___ EXTRACTED DATA ___

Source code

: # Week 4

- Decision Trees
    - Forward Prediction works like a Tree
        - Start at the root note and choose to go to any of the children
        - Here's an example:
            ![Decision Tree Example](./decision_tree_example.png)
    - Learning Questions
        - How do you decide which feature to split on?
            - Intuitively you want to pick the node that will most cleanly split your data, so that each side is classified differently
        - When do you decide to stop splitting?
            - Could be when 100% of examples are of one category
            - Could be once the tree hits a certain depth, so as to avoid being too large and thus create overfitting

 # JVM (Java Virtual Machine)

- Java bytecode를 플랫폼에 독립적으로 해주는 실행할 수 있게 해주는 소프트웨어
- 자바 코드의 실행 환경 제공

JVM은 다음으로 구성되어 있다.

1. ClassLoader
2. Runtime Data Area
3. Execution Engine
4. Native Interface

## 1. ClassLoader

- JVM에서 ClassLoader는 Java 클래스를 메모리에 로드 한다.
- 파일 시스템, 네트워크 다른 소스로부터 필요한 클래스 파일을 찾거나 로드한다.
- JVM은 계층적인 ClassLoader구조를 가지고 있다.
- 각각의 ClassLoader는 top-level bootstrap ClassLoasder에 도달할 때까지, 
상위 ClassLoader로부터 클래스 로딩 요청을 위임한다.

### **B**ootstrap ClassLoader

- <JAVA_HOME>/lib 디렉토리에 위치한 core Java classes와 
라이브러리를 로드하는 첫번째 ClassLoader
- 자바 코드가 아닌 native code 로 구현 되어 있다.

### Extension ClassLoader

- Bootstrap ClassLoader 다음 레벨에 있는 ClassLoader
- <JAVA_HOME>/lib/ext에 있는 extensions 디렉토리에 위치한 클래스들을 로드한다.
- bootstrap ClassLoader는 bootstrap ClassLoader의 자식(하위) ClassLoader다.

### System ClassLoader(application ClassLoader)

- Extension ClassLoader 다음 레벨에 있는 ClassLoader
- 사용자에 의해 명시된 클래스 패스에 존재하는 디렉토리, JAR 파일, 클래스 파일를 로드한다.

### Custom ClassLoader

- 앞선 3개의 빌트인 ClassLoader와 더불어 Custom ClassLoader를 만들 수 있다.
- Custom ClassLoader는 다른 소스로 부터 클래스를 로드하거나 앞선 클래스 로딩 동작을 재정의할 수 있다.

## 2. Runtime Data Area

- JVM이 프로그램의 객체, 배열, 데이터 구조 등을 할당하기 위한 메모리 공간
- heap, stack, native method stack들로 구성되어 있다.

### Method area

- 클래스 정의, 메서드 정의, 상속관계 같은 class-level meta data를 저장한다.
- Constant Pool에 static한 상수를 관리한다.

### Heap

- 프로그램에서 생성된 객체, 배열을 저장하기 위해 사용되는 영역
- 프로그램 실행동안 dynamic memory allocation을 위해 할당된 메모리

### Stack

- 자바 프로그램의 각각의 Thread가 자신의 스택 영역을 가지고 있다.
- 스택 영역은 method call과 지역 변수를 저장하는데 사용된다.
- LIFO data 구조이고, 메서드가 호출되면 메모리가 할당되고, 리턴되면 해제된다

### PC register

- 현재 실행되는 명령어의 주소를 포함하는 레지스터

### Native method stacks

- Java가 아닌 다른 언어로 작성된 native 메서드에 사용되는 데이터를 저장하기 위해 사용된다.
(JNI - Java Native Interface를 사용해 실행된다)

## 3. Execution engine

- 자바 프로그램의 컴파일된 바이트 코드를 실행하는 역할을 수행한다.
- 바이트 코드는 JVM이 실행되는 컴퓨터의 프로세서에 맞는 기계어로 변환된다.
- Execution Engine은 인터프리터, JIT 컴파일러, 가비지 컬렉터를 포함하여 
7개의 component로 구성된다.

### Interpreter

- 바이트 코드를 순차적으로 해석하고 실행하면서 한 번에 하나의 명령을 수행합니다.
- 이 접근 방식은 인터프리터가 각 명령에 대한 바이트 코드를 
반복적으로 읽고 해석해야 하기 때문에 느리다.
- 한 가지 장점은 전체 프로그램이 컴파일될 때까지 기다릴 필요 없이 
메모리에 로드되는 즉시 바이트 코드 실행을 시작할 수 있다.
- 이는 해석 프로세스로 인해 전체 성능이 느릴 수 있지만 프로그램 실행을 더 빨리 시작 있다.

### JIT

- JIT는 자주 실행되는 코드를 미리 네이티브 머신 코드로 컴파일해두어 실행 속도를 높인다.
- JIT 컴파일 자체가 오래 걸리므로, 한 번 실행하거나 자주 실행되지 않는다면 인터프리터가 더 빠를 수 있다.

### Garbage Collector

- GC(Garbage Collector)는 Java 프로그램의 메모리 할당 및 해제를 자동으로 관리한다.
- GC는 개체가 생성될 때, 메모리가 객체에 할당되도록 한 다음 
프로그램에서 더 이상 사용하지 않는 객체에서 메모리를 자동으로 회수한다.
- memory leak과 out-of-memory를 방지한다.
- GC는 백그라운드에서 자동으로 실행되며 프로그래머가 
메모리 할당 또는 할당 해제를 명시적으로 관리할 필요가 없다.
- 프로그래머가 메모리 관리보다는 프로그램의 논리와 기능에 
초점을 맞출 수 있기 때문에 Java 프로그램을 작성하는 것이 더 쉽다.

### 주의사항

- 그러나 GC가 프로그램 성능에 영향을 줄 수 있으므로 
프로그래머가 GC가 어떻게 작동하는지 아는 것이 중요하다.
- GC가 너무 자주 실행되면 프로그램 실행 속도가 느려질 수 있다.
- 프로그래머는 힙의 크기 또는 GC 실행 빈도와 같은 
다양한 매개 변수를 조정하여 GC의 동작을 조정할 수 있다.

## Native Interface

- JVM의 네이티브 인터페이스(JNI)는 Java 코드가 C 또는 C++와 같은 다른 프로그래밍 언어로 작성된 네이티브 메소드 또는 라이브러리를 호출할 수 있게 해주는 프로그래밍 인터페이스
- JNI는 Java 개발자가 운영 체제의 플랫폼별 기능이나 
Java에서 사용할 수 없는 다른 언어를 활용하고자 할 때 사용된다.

___

The stretch of entries above that starts with the line containing "4. Native Interface" and goes on through the line containing "### Extension ClassLoader" is to be transcribed exactly, and no other line is to be transcribed.

RESPONSE AREA
4. Native Interface

## 1. ClassLoader

- JVM에서 ClassLoader는 Java 클래스를 메모리에 로드 한다.
- 파일 시스템, 네트워크 다른 소스로부터 필요한 클래스 파일을 찾거나 로드한다.
- JVM은 계층적인 ClassLoader구조를 가지고 있다.
- 각각의 ClassLoader는 top-level bootstrap ClassLoasder에 도달할 때까지, 
상위 ClassLoader로부터 클래스 로딩 요청을 위임한다.

### **B**ootstrap ClassLoader

- <JAVA_HOME>/lib 디렉토리에 위치한 core Java classes와 
라이브러리를 로드하는 첫번째 ClassLoader
- 자바 코드가 아닌 native code 로 구현 되어 있다.

### Extension ClassLoader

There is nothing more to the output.